A copy is needed of each line in the records that has the word "sDescription".

***** Data under study *****

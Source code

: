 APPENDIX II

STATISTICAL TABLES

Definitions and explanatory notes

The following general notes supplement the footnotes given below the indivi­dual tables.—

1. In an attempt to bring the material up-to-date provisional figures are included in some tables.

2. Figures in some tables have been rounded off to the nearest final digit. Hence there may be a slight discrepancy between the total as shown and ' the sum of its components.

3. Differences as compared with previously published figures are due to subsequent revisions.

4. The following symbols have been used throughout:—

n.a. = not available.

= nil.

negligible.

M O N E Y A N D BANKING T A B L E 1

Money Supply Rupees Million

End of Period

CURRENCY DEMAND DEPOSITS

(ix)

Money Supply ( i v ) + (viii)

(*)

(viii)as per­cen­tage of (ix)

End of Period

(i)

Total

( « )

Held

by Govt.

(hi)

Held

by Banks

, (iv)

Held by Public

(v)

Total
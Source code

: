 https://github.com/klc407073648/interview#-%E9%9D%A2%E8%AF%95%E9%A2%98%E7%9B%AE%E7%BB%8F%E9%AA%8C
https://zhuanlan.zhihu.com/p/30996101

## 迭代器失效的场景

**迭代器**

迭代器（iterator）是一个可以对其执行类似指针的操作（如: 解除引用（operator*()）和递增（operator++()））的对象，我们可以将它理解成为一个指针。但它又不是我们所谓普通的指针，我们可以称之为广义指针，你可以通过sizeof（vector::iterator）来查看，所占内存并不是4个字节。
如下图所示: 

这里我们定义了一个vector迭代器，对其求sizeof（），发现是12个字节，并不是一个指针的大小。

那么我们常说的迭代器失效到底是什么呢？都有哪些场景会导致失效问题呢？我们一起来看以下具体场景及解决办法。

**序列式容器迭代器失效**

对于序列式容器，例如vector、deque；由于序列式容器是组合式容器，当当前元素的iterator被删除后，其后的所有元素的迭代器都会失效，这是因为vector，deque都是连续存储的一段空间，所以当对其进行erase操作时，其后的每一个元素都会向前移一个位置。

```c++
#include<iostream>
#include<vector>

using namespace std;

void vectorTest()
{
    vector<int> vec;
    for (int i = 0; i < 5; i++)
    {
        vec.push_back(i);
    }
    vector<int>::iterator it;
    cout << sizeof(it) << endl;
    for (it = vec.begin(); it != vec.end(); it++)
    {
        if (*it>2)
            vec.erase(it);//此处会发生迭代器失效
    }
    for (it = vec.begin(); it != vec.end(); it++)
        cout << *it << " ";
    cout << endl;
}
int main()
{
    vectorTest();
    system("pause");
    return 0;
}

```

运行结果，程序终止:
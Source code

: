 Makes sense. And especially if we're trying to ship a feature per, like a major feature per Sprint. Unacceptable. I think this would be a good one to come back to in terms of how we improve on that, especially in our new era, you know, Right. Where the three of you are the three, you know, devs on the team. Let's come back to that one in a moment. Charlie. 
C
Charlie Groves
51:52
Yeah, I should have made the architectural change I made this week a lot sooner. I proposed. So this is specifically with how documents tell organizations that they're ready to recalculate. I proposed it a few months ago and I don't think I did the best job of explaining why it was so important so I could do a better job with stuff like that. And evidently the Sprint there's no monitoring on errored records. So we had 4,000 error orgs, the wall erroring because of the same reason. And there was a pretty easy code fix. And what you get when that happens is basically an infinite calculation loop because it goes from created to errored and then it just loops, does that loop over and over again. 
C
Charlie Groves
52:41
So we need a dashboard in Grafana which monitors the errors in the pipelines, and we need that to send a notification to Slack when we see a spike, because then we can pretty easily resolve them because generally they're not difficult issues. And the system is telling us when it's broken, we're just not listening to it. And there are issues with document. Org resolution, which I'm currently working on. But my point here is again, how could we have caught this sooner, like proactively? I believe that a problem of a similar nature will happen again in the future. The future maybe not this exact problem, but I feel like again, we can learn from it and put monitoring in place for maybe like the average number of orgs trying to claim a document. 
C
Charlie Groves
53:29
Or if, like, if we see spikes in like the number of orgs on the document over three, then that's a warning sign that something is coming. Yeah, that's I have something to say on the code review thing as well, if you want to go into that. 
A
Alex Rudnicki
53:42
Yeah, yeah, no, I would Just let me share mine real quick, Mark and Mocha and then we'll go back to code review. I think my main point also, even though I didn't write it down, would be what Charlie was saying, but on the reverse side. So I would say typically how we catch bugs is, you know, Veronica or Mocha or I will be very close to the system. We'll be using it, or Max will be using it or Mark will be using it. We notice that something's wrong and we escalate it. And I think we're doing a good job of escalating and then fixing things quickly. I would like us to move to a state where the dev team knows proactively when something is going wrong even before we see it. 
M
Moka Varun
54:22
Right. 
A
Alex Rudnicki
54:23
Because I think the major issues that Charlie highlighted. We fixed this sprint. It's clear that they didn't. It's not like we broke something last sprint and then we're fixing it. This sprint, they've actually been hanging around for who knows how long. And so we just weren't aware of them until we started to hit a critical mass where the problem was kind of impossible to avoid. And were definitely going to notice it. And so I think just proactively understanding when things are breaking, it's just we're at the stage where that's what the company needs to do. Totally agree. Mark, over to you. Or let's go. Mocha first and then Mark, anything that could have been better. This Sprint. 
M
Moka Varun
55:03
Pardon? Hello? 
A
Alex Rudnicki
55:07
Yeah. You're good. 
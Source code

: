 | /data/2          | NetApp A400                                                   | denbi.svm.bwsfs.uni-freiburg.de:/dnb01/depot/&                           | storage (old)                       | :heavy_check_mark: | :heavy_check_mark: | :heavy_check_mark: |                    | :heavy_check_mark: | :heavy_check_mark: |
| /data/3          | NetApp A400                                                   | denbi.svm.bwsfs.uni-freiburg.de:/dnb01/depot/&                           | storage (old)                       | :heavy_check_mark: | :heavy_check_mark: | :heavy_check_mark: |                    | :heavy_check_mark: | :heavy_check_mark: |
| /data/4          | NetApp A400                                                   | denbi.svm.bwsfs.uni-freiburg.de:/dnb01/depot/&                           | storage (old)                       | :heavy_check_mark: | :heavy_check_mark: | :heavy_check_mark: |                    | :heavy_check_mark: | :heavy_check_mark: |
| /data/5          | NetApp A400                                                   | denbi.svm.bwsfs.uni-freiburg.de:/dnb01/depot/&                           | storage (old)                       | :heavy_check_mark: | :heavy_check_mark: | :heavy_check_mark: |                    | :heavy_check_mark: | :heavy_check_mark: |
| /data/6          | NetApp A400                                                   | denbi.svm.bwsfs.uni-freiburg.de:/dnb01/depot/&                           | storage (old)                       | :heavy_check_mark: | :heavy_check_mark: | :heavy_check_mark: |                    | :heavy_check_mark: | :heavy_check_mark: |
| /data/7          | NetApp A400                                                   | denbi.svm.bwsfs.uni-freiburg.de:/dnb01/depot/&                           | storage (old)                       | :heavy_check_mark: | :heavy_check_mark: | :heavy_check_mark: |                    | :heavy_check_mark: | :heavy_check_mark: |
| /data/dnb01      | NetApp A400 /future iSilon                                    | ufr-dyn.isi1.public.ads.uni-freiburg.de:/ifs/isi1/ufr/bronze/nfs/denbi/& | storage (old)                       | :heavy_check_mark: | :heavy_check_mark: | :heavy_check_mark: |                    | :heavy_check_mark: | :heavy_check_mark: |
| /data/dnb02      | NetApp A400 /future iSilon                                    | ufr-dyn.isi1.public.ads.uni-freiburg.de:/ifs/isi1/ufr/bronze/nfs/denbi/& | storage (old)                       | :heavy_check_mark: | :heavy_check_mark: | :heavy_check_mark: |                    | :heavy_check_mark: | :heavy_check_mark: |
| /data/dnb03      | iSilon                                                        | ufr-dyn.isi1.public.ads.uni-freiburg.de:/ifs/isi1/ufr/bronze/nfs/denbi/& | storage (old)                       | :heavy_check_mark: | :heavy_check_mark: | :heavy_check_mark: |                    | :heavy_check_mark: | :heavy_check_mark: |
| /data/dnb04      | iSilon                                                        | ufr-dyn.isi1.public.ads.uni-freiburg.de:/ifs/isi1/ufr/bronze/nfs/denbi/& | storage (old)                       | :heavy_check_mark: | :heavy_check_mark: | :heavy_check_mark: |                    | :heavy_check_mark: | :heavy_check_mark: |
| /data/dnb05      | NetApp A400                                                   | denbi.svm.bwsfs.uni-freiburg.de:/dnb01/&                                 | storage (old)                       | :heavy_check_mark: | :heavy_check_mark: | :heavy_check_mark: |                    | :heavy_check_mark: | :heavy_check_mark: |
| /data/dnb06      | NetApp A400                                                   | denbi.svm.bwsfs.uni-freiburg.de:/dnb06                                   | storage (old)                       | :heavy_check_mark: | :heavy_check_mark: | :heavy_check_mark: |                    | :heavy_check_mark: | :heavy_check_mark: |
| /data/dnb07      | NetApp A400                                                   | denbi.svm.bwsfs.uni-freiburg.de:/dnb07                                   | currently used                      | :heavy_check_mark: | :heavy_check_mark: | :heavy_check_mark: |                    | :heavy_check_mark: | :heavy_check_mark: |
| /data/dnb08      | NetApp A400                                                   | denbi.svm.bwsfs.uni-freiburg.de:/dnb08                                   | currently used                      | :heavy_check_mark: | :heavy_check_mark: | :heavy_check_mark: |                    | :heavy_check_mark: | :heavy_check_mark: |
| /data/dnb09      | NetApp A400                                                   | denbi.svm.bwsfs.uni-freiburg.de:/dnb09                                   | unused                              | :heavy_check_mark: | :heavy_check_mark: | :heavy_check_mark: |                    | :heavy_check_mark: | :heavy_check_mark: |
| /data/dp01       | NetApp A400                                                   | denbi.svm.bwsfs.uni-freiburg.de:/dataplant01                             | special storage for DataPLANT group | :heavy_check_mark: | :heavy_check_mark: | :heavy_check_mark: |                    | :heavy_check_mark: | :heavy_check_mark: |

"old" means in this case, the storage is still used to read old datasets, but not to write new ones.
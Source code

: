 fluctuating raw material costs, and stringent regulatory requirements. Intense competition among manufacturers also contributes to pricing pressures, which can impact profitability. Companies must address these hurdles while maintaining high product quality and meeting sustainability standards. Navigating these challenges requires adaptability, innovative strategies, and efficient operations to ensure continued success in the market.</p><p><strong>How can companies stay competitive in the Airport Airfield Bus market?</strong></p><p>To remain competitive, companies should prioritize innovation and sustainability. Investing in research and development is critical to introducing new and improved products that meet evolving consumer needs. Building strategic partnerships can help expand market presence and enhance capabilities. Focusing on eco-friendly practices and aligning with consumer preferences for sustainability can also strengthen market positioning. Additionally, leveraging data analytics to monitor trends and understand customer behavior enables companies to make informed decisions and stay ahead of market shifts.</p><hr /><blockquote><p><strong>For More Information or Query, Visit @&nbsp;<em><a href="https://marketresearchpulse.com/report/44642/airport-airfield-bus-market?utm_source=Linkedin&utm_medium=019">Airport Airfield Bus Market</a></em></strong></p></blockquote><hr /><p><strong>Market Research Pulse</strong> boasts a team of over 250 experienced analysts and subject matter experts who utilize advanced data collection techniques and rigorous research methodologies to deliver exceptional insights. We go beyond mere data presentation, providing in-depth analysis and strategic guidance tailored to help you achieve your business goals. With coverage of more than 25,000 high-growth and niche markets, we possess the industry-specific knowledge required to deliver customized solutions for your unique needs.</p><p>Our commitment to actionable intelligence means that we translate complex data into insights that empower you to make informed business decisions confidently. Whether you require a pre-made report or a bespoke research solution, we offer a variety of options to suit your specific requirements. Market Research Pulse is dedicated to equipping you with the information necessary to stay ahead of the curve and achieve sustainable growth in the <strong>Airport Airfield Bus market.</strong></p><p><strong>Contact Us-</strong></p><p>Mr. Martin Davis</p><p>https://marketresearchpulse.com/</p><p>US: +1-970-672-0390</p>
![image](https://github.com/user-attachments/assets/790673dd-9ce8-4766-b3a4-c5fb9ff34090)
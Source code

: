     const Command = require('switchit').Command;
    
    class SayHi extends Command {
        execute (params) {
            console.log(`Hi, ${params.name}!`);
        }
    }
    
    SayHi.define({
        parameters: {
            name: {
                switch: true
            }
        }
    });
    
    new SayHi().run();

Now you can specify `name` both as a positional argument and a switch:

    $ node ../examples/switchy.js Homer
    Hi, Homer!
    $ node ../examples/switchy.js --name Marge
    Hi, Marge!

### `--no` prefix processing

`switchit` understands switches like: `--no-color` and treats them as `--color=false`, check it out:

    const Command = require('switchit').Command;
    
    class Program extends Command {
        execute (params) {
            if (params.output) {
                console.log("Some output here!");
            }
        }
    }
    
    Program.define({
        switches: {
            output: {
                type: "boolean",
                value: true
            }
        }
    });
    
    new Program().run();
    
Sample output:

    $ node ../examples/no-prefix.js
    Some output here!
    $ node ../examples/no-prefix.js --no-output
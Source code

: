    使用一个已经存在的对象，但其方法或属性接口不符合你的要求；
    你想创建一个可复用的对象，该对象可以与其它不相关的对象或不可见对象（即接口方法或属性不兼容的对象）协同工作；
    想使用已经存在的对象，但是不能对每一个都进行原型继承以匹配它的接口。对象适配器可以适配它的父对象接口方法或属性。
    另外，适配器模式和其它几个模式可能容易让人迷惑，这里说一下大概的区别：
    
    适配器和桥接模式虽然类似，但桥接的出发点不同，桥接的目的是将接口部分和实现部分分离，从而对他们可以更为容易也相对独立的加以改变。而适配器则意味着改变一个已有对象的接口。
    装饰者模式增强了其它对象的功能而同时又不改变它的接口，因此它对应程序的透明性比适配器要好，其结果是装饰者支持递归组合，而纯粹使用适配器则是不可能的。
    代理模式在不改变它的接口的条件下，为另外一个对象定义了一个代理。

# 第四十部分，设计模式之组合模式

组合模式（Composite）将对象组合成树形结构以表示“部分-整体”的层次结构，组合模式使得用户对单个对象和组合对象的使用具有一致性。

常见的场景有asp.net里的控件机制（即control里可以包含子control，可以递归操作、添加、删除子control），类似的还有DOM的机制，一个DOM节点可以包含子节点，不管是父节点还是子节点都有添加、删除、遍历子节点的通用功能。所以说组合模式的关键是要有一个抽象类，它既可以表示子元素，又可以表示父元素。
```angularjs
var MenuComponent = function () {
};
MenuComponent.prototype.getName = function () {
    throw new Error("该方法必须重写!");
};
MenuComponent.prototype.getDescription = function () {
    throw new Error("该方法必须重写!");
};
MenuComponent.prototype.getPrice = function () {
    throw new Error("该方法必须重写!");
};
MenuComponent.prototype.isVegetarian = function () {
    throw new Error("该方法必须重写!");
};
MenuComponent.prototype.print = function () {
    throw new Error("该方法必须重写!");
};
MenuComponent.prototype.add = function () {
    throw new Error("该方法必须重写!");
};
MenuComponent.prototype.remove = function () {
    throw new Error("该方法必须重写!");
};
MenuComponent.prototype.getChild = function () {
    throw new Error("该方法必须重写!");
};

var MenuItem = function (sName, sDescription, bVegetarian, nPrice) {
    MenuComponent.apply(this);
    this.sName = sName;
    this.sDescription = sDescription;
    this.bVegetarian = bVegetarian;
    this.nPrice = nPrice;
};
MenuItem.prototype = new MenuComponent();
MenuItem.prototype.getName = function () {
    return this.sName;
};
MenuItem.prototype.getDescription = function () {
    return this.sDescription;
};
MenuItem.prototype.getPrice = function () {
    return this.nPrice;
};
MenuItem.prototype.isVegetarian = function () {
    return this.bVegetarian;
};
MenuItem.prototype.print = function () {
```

*****

_Solution to this exercise:_
var MenuItem = function (sName, sDescription, bVegetarian, nPrice) {
    this.sDescription = sDescription;
    return this.sDescription;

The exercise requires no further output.